More broadly, the findings concerning HD cells suggest that RSC neurons may be integrating landmark information, coming from the visual cortex, together with the ongoing head direction signal being assembled and maintained by more central elements, or nodes, in the HD network. Such interaction might depend on the strength and/or reliability of the sensory input (i.e. landmarks) to RSC and/or the HD system (Knight et al., 2014), raising the possibility that RSC directional neurons have the task of evaluating landmarks and deciding whether they are stable and/or reliable enough to help anchor the sense of direction (Jeffery et al., 2016).

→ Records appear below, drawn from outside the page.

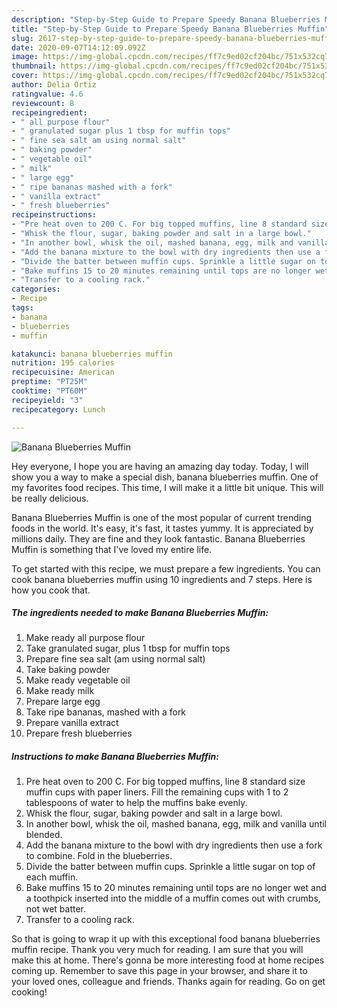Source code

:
 ```yaml
---
description: "Step-by-Step Guide to Prepare Speedy Banana Blueberries Muffin"
title: "Step-by-Step Guide to Prepare Speedy Banana Blueberries Muffin"
slug: 2617-step-by-step-guide-to-prepare-speedy-banana-blueberries-muffin
date: 2020-09-07T14:12:09.092Z
image: https://img-global.cpcdn.com/recipes/ff7c9ed02cf204bc/751x532cq70/banana-blueberries-muffin-recipe-main-photo.jpg
thumbnail: https://img-global.cpcdn.com/recipes/ff7c9ed02cf204bc/751x532cq70/banana-blueberries-muffin-recipe-main-photo.jpg
cover: https://img-global.cpcdn.com/recipes/ff7c9ed02cf204bc/751x532cq70/banana-blueberries-muffin-recipe-main-photo.jpg
author: Delia Ortiz
ratingvalue: 4.6
reviewcount: 8
recipeingredient:
- " all purpose flour"
- " granulated sugar plus 1 tbsp for muffin tops"
- " fine sea salt am using normal salt"
- " baking powder"
- " vegetable oil"
- " milk"
- " large egg"
- " ripe bananas mashed with a fork"
- " vanilla extract"
- " fresh blueberries"
recipeinstructions:
- "Pre heat oven to 200 C. For big topped muffins, line 8 standard size muffin cups with paper liners. Fill the remaining cups with 1 to 2 tablespoons of water to help the muffins bake evenly."
- "Whisk the flour, sugar, baking powder and salt in a large bowl."
- "In another bowl, whisk the oil, mashed banana, egg, milk and vanilla until blended."
- "Add the banana mixture to the bowl with dry ingredients then use a fork to combine. Fold in the blueberries."
- "Divide the batter between muffin cups. Sprinkle a little sugar on top of each muffin."
- "Bake muffins 15 to 20 minutes remaining until tops are no longer wet and a toothpick inserted into the middle of a muffin comes out with crumbs, not wet batter."
- "Transfer to a cooling rack."
categories:
- Recipe
tags:
- banana
- blueberries
- muffin

katakunci: banana blueberries muffin 
nutrition: 195 calories
recipecuisine: American
preptime: "PT25M"
cooktime: "PT60M"
recipeyield: "3"
recipecategory: Lunch

---
```



![Banana Blueberries Muffin](https://img-global.cpcdn.com/recipes/ff7c9ed02cf204bc/751x532cq70/banana-blueberries-muffin-recipe-main-photo.jpg)

Hey everyone, I hope you are having an amazing day today. Today, I will show you a way to make a special dish, banana blueberries muffin. One of my favorites food recipes. This time, I will make it a little bit unique. This will be really delicious.

Banana Blueberries Muffin is one of the most popular of current trending foods in the world. It's easy, it's fast, it tastes yummy. It is appreciated by millions daily. They are fine and they look fantastic. Banana Blueberries Muffin is something that I've loved my entire life.




To get started with this recipe, we must prepare a few ingredients. You can cook banana blueberries muffin using 10 ingredients and 7 steps. Here is how you cook that.

<!--inarticleads1-->

##### The ingredients needed to make Banana Blueberries Muffin:

1. Make ready  all purpose flour
1. Take  granulated sugar, plus 1 tbsp for muffin tops
1. Prepare  fine sea salt (am using normal salt)
1. Take  baking powder
1. Make ready  vegetable oil
1. Make ready  milk
1. Prepare  large egg
1. Take  ripe bananas, mashed with a fork
1. Prepare  vanilla extract
1. Prepare  fresh blueberries




<!--inarticleads2-->

##### Instructions to make Banana Blueberries Muffin:

1. Pre heat oven to 200 C. For big topped muffins, line 8 standard size muffin cups with paper liners. Fill the remaining cups with 1 to 2 tablespoons of water to help the muffins bake evenly.
1. Whisk the flour, sugar, baking powder and salt in a large bowl.
1. In another bowl, whisk the oil, mashed banana, egg, milk and vanilla until blended.
1. Add the banana mixture to the bowl with dry ingredients then use a fork to combine. Fold in the blueberries.
1. Divide the batter between muffin cups. Sprinkle a little sugar on top of each muffin.
1. Bake muffins 15 to 20 minutes remaining until tops are no longer wet and a toothpick inserted into the middle of a muffin comes out with crumbs, not wet batter.
1. Transfer to a cooling rack.




So that is going to wrap it up with this exceptional food banana blueberries muffin recipe. Thank you very much for reading. I am sure that you will make this at home. There's gonna be more interesting food at home recipes coming up. Remember to save this page in your browser, and share it to your loved ones, colleague and friends. Thanks again for reading. Go on get cooking!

The above notwithstanding, only around 10% of RSC neurons seem to be HD neurons, the remainder having more complex firing correlates. Many of these seem related to the actions the animal is performing. The first systematic analysis by Chen et al (Chen et al., 1994a, 1994b) reported RSC cells related to body turns in addition to those with spatial firing characteristics. A subsequent study found RSC cells with firing significantly correlated with running speed, location and angular head velocity (Cho and Sharp, 2001). Similarly, cells that respond to specific combinations of location, direction and movement were reported by Alexander and Nitz (Alexander and Nitz, 2015) who recorded RSC neurons as rats ran on two identical ‘W’-shaped tracks located at different places in a room. As well as ordinary HD cells (here around 6%), they found cells encoding conjunctions of local position, global position and left/right turning behaviour. In a later study (Alexander and Nitz, 2017), some RSC neurons were found to show firing rate peaks that recurred periodically as animals ran around the edge of a plus maze ‒ some cells activated once per circumnavigation, some twice, some four times etc. This observation again suggests a possible role in relating local and global spatial reference frames. However, recurring activation patterns were also seen when the animal ran on a ring track, with no local substructure, so it is possible that the cells were responding to some type of fourfold symmetry in the distal room cues.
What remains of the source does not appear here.